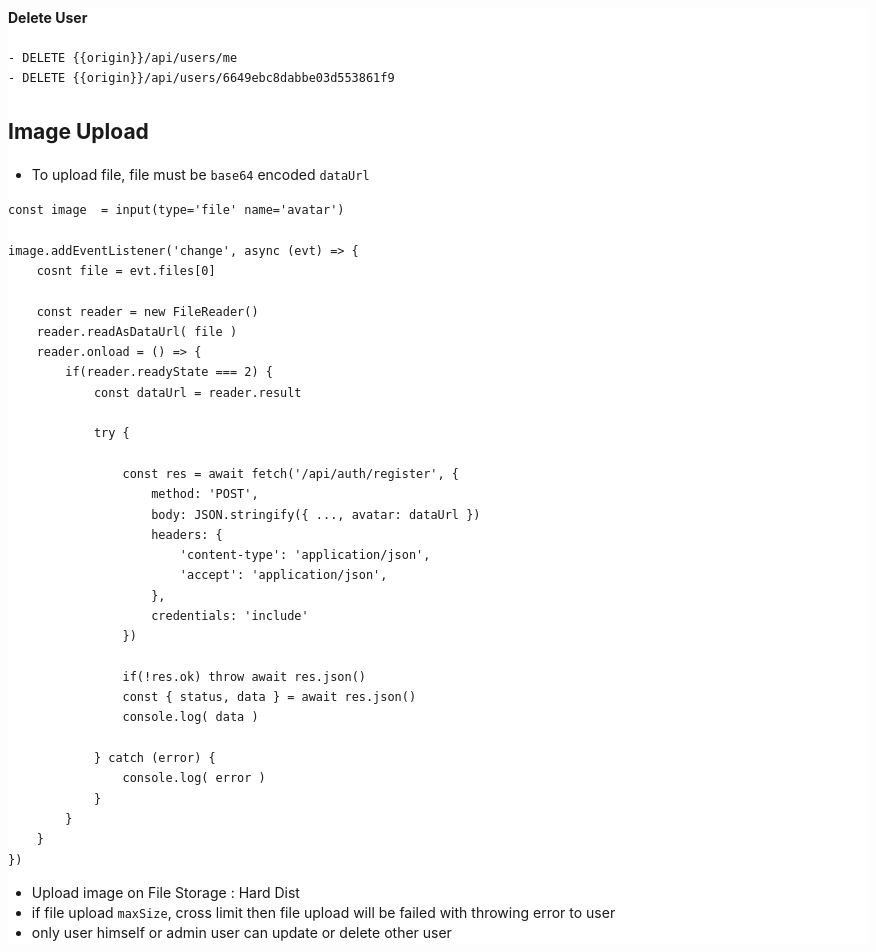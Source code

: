 
#### Delete User
```
- DELETE {{origin}}/api/users/me
- DELETE {{origin}}/api/users/6649ebc8dabbe03d553861f9
```





## Image Upload

- To upload file, file must be `base64` encoded `dataUrl`

```
const image  = input(type='file' name='avatar')

image.addEventListener('change', async (evt) => {
	cosnt file = evt.files[0]

	const reader = new FileReader()
	reader.readAsDataUrl( file )
	reader.onload = () => {
		if(reader.readyState === 2) {
			const dataUrl = reader.result

			try {

				const res = await fetch('/api/auth/register', {
					method: 'POST',
					body: JSON.stringify({ ..., avatar: dataUrl })
					headers: {
						'content-type': 'application/json',
						'accept': 'application/json',
					},
					credentials: 'include'
				})

				if(!res.ok) throw await res.json()
				const { status, data } = await res.json()
				console.log( data )

			} catch (error) {
				console.log( error )
			}
		}
	}
})
```

- Upload image on File Storage : Hard Dist
- if file upload `maxSize`, cross limit then file upload will be failed with throwing error to user
- only user himself or admin user can update or delete other user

* **Exercise requirements**
Look over the records. Copy the lines that include the word "users".

* **Expected answer**
- DELETE {{origin}}/api/users/me
- DELETE {{origin}}/api/users/6649ebc8dabbe03d553861f9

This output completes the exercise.